Neil still drinks Arizona Iced Tea. He and Kate get into fights, fights about food, fights about money, even one time a fight about Monet. He goes to the Museum of Modern Art and sees Willem de Kooning's Woman III. He buys a used blue "leather-like" armchair from Craigslist. He begins ironing his pants, tries smoking Marlboros, Camels, Newports, briefly tries wearing a cowboy hat on a quotidian basis. He saves his bonus. He watches Love in the Afternoon. He watches many French films about affairs. He and Kate have stopped "seeing each other," although she has continued with the Diane Keaton thing. He chases a dog, salt and pepper toy poodle, who bit his ankle and tore through his yellow silk sock. He receives a letter from his Alaskan father. He wakes up in Florida. He falls asleep next to a 6" x 6" poster of Woman III, his mother's goodbye and thanks-for-taking-the-trip gift. He learns how to crochet from online videos. Ditto for folding origami, which his father doesn't understand. He downloads the audio from the YouTube video "ELECTRO & DANCE HOUSE MUSIC MIX 2015" and listens to it each morning as he runs five blocks. He searches for pornography and deletes two pop-up windows and once more masturbates, free after dinner. He wakes up in Alaska. He smokes on his walk to Jessica's apartment. Green American Spirits. People on both the floor above and below her apartment hear various noises. He smokes with Jessica's new boyfriend on the police station's stoop. He makes Jessica a vaporwave playlist he does not send her but makes public on YouTube and saves as JESSICA VAPORWAVE PLAYLIST. (First song: "Disconscious - Fountain Plaza.") Kate comments: "tergiversator." He cultivates a splotchy beard. He considers buying a bicycle. He considers taking a cab. He considers going vegan.
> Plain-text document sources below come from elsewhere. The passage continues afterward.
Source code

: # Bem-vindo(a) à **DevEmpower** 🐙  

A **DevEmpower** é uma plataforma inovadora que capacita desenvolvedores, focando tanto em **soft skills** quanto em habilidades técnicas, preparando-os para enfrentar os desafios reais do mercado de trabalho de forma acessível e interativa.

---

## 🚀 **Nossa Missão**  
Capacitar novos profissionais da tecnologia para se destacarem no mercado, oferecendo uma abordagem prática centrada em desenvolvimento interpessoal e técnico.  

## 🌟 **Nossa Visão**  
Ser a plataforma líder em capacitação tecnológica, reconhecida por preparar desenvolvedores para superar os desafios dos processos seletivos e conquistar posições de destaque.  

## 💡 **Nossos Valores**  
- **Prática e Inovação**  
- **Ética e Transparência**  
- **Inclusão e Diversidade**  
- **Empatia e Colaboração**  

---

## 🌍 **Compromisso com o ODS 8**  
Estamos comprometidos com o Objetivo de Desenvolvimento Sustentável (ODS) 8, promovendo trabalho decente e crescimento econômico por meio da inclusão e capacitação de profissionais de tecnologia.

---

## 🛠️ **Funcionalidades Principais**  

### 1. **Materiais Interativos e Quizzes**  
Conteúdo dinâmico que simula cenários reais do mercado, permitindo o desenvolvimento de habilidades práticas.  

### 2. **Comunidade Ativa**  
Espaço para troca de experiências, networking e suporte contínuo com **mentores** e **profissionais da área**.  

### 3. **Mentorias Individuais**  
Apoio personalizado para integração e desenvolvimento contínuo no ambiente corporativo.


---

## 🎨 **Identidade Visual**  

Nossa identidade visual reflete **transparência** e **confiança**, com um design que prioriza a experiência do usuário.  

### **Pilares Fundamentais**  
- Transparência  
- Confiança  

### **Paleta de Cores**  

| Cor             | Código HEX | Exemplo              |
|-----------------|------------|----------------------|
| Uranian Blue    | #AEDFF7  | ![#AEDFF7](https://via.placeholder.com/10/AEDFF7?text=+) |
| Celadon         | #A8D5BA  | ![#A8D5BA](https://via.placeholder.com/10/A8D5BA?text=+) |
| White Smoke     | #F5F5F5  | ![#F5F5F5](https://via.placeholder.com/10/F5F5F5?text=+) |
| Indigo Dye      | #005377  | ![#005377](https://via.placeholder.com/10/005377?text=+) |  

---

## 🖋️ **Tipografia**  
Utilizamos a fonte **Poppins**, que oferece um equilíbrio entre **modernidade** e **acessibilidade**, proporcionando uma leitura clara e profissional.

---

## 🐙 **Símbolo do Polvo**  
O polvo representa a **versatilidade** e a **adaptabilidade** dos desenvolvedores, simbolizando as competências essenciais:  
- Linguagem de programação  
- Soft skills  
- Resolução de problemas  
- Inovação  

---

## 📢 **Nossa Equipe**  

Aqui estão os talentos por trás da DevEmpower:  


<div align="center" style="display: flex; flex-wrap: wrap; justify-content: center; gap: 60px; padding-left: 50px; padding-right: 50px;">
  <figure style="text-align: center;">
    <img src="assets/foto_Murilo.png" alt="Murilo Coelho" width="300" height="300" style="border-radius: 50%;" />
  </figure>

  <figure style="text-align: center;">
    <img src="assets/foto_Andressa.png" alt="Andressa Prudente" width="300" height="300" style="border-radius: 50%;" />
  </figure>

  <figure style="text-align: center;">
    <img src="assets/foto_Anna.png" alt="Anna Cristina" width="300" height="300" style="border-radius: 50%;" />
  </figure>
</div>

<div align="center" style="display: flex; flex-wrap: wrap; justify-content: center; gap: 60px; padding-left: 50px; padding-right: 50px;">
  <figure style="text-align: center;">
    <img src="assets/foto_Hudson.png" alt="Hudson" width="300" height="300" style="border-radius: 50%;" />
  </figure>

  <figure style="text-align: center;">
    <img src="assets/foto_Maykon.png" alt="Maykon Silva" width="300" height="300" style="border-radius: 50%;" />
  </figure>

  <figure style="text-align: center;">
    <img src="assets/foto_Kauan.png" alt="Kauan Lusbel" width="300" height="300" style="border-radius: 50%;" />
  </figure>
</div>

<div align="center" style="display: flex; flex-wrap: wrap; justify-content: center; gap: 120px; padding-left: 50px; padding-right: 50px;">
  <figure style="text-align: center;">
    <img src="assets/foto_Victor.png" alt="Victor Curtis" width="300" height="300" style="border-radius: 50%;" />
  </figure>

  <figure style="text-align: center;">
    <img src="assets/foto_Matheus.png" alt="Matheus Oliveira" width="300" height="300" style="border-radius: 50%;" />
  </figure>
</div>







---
He refills his MetroCard and buys an Arizona Iced Tea and a chocolate-chip Cliff Bar from the subway station newsstand. He sees Tao Lin on the N train. He sees Tao Lin eating raw kale. He sees on a St. Yves billboard the lower half of Jessica's body, mid-de-jeaning. He sees Jessica's boyfriend's new nonfiction book on post-reunification German economy. Wir Sind Wie Ein Ander. It is on a display table at the Strand, where he has come to sell all his old books. His tears fall on its back cover blurbs. One is from Woody Allen.

 

Now he smokes in bed. Over the phone Jessica's boyfriend reads him W.H. Auden. From the museum he no longer frequents, Jessica sends him postcard Picasso paintings. Girl before a Mirror is a favorite. As an exercise he translates My Life as a Man into French. His boss asks if Jessica's boyfriend has an agent. Neil goes to church. He actually goes to church; he even sings psalms. He cancels his Hulu and Netflix accounts. He rereads for the first time in over a year the early and middle emails between him and Jessica. It is like looking at an old family photo: the clothes you wore were hideous, but it was a nice moment. He masturbates to his memories of Jessica. And his memories of Kate. He masturbates to his fantasies of Jessica with Kate. His boss becomes Jessica's boyfriend's new agent. Neil attends a funeral in Alaska and another in Gainesville, no more postcards or letters about terminal diseases. He empties his savings account. He buys a dog, almond dachshund. He puts Arizona Iced Tea in the dog's water bowl. He names the dog Erich Rohmer. He cardboardboxes his things and embraces his boss. He mouths the phrase "C'est vraiment dégueulasse" to newly promoted Kate, who doesn't look up from the cup she's currently filling with water-cooled water. Today she looks like Annie Hall. A few days later she will send him an email to thank him for "turning [her] on to Diane Keaton." He drives a red rented Chevy to Iowa without listening to the radio or music on his phone and passes it off to the person who will drive it back to New York. He shaves his head and learns the names of constellations. He begins compiling personal fastigiums, arranging alphabetically his friends, his parents' favorite colors as they changed through the years, his favorite animals, his favorite meats. He writes on his hand in the middle of the day, "I am beginning to get organized." He sends Jessica's boyfriend a postcard, a letter, this short story, Erich Rohmer. In the pews he prays for the success of Jessica's just-rock band.